#### Data entries:
++++
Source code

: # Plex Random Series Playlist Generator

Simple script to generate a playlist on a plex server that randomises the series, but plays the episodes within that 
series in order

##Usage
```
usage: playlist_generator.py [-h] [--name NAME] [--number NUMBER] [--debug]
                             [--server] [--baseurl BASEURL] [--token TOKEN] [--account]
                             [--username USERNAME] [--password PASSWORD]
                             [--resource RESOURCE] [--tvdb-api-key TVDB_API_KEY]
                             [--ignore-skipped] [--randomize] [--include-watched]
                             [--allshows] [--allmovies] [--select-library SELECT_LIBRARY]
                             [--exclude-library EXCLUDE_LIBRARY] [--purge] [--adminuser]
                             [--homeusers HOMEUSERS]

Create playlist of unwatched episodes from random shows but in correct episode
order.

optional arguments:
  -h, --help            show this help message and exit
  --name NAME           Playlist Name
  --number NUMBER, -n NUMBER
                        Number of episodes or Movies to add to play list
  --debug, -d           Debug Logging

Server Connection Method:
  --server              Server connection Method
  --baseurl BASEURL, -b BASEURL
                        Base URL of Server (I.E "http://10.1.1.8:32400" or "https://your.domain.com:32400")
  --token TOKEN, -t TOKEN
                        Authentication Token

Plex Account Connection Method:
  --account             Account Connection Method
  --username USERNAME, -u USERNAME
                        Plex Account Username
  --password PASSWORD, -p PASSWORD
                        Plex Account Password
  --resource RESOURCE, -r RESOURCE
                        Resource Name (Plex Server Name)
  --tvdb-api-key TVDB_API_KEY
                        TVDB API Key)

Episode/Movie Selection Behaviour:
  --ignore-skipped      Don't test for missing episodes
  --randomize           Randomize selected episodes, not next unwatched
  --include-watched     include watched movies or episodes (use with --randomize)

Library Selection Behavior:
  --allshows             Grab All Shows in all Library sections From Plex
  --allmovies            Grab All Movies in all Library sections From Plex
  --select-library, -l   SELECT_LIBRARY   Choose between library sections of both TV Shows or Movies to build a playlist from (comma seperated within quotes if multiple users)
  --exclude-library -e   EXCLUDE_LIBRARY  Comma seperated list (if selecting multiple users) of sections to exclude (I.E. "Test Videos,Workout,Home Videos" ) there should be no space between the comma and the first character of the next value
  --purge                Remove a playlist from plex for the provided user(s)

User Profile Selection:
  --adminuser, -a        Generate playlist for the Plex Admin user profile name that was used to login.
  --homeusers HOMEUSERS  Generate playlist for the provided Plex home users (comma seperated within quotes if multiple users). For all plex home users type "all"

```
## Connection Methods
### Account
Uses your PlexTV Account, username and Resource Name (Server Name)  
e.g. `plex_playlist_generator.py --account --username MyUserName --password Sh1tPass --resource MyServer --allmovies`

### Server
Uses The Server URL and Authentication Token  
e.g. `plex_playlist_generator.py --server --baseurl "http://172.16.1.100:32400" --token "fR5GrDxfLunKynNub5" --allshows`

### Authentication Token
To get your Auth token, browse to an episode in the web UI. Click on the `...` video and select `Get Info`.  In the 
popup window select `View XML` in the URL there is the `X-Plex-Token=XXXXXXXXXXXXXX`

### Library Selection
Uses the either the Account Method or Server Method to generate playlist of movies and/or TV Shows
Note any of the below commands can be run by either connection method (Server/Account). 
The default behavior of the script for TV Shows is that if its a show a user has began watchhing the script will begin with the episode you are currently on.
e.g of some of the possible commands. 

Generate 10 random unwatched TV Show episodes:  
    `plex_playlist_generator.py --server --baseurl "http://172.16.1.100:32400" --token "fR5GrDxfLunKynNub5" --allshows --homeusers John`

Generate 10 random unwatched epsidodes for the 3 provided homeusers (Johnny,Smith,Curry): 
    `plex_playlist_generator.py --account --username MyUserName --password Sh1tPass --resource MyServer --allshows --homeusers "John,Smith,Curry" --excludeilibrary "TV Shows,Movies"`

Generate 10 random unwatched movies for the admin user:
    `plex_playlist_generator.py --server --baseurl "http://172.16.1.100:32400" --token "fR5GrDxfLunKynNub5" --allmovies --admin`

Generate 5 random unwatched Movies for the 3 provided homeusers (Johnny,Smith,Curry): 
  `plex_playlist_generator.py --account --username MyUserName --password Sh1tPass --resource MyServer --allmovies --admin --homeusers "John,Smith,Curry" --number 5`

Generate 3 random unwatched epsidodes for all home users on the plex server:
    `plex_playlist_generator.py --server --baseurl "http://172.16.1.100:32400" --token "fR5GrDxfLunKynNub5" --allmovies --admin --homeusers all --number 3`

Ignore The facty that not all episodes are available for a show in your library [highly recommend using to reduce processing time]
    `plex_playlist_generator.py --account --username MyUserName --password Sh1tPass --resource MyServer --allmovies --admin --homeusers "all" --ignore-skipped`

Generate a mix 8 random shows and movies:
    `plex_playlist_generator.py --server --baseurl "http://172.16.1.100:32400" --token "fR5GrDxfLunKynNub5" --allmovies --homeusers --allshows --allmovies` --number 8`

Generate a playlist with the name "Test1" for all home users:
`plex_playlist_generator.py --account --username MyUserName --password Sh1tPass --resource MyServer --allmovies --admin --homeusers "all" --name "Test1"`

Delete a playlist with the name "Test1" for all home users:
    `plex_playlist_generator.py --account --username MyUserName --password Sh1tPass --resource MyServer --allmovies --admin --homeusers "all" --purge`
++++
#### TASK BRIEF:
Working from the entries above, filter out every line that lacks "seperated" and copy what remains.

#### WRITTEN ANSWER:
  --select-library, -l   SELECT_LIBRARY   Choose between library sections of both TV Shows or Movies to build a playlist from (comma seperated within quotes if multiple users)
  --exclude-library -e   EXCLUDE_LIBRARY  Comma seperated list (if selecting multiple users) of sections to exclude (I.E. "Test Videos,Workout,Home Videos" ) there should be no space between the comma and the first character of the next value
  --homeusers HOMEUSERS  Generate playlist for the provided Plex home users (comma seperated within quotes if multiple users). For all plex home users type "all"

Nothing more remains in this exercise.